### What the task requires
Only lines holding "both" are needed; copy each of them from the data below.

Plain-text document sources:
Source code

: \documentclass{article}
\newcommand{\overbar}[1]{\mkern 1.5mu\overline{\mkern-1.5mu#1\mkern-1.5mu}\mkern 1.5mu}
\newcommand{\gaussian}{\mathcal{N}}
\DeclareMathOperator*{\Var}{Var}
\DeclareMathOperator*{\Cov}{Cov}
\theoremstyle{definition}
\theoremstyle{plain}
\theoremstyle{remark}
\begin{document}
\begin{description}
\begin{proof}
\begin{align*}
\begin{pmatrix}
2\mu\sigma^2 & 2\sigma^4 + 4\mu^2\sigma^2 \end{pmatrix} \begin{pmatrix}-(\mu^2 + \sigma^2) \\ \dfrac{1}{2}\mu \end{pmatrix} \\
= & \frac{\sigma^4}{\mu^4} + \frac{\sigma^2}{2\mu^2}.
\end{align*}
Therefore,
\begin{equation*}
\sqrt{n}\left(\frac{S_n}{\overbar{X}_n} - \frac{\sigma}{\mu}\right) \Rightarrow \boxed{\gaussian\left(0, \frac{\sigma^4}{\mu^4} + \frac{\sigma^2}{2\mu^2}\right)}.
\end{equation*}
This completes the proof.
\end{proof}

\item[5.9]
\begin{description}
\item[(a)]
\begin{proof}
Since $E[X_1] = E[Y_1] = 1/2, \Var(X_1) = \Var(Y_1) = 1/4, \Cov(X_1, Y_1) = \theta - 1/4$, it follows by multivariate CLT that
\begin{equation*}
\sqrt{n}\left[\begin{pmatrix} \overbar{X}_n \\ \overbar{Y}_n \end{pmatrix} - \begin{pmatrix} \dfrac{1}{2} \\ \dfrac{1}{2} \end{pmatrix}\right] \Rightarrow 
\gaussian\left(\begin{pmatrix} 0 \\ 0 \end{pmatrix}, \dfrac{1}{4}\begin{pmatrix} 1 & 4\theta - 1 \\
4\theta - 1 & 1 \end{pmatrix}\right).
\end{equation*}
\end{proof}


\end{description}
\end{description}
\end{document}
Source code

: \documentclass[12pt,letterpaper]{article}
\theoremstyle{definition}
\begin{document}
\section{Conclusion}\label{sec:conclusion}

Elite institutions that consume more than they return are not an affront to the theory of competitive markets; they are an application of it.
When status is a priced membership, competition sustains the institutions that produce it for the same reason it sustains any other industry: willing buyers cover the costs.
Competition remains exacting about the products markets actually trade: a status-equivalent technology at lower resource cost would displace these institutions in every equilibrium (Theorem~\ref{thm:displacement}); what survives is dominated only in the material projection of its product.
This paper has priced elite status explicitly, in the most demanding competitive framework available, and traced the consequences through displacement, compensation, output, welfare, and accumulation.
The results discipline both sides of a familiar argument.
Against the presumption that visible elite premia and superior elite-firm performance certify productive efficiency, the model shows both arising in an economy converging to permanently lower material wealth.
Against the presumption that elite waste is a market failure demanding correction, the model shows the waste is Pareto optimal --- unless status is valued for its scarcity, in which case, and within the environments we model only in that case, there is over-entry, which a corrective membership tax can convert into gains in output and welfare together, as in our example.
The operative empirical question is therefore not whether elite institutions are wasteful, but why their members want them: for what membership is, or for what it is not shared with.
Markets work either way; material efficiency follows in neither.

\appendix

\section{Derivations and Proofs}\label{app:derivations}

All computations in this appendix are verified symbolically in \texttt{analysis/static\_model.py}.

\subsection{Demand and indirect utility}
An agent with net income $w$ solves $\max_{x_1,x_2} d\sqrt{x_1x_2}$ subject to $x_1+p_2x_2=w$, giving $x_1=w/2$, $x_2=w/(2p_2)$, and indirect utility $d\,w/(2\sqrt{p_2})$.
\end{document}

---

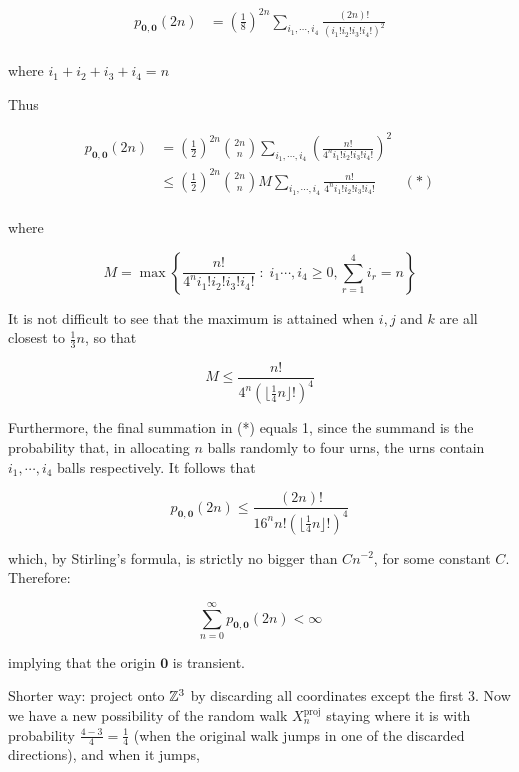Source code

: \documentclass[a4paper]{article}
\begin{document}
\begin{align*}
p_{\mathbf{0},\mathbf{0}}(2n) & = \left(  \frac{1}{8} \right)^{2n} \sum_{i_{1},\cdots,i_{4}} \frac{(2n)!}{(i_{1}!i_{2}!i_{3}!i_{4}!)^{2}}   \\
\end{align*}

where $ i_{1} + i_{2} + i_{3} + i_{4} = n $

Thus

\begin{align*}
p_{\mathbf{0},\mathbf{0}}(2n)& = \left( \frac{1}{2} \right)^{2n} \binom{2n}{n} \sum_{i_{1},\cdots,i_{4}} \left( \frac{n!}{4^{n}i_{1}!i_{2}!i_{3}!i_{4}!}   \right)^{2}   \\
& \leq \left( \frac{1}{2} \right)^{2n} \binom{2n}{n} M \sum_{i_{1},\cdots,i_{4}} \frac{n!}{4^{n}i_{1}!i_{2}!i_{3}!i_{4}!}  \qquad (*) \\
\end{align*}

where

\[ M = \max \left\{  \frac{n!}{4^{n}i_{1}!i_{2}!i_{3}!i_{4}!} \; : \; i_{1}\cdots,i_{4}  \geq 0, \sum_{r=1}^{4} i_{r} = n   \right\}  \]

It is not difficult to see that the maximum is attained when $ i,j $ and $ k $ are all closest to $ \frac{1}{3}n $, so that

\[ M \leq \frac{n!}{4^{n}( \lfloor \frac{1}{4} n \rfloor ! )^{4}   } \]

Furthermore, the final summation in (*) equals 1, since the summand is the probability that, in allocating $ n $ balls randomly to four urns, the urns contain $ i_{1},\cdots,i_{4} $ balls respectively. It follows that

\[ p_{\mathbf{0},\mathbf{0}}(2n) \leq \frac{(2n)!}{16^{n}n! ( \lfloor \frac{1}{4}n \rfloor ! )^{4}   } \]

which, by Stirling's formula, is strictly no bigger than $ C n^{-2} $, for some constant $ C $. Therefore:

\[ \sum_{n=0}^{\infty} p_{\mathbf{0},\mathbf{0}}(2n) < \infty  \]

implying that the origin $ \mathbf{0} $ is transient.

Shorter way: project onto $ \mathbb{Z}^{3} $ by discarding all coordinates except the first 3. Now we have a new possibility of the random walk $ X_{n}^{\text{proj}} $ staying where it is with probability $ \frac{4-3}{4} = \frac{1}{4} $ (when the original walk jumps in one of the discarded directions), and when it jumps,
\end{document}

### Answer section
The results discipline both sides of a familiar argument.
Against the presumption that visible elite premia and superior elite-firm performance certify productive efficiency, the model shows both arising in an economy converging to permanently lower material wealth.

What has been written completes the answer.